Recorded information —

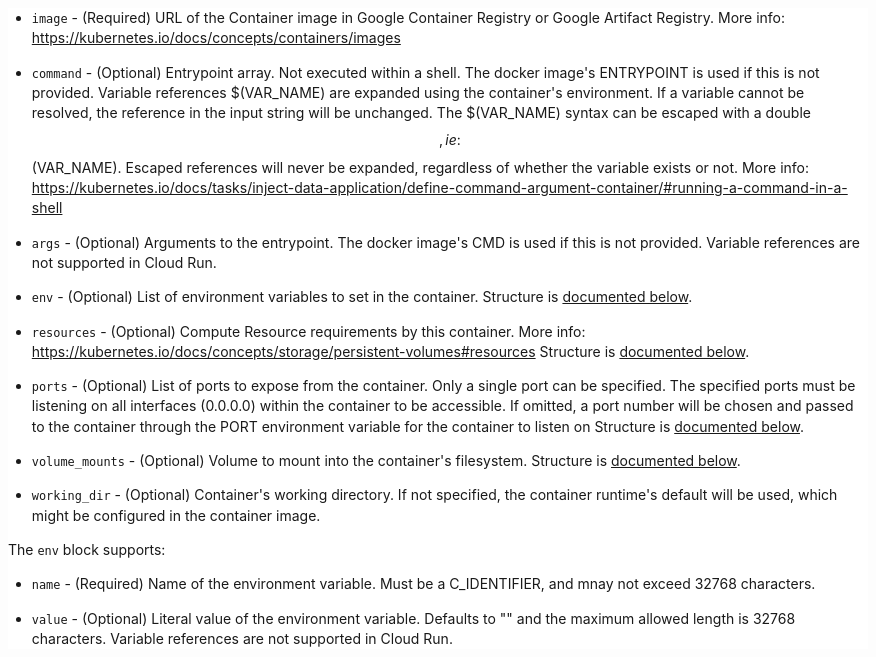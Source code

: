 * `image` -
  (Required)
  URL of the Container image in Google Container Registry or Google Artifact Registry. More info: https://kubernetes.io/docs/concepts/containers/images

* `command` -
  (Optional)
  Entrypoint array. Not executed within a shell. The docker image's ENTRYPOINT is used if this is not provided. Variable references $(VAR_NAME) are expanded using the container's environment. If a variable cannot be resolved, the reference in the input string will be unchanged. The $(VAR_NAME) syntax can be escaped with a double $$, ie: $$(VAR_NAME). Escaped references will never be expanded, regardless of whether the variable exists or not. More info: https://kubernetes.io/docs/tasks/inject-data-application/define-command-argument-container/#running-a-command-in-a-shell

* `args` -
  (Optional)
  Arguments to the entrypoint. The docker image's CMD is used if this is not provided. Variable references are not supported in Cloud Run.

* `env` -
  (Optional)
  List of environment variables to set in the container.
  Structure is [documented below](#nested_template_template_containers_containers_env).

* `resources` -
  (Optional)
  Compute Resource requirements by this container. More info: https://kubernetes.io/docs/concepts/storage/persistent-volumes#resources
  Structure is [documented below](#nested_template_template_containers_containers_resources).

* `ports` -
  (Optional)
  List of ports to expose from the container. Only a single port can be specified. The specified ports must be listening on all interfaces (0.0.0.0) within the container to be accessible.
  If omitted, a port number will be chosen and passed to the container through the PORT environment variable for the container to listen on
  Structure is [documented below](#nested_template_template_containers_containers_ports).

* `volume_mounts` -
  (Optional)
  Volume to mount into the container's filesystem.
  Structure is [documented below](#nested_template_template_containers_containers_volume_mounts).

* `working_dir` -
  (Optional)
  Container's working directory. If not specified, the container runtime's default will be used, which might be configured in the container image.


<a name="nested_template_template_containers_containers_env"></a>The `env` block supports:

* `name` -
  (Required)
  Name of the environment variable. Must be a C_IDENTIFIER, and mnay not exceed 32768 characters.

* `value` -
  (Optional)
  Literal value of the environment variable. Defaults to "" and the maximum allowed length is 32768 characters. Variable references are not supported in Cloud Run.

Problem —
Across the records, how many lines carry the word "provided"? The answer should be a number alone.

Written reply —
2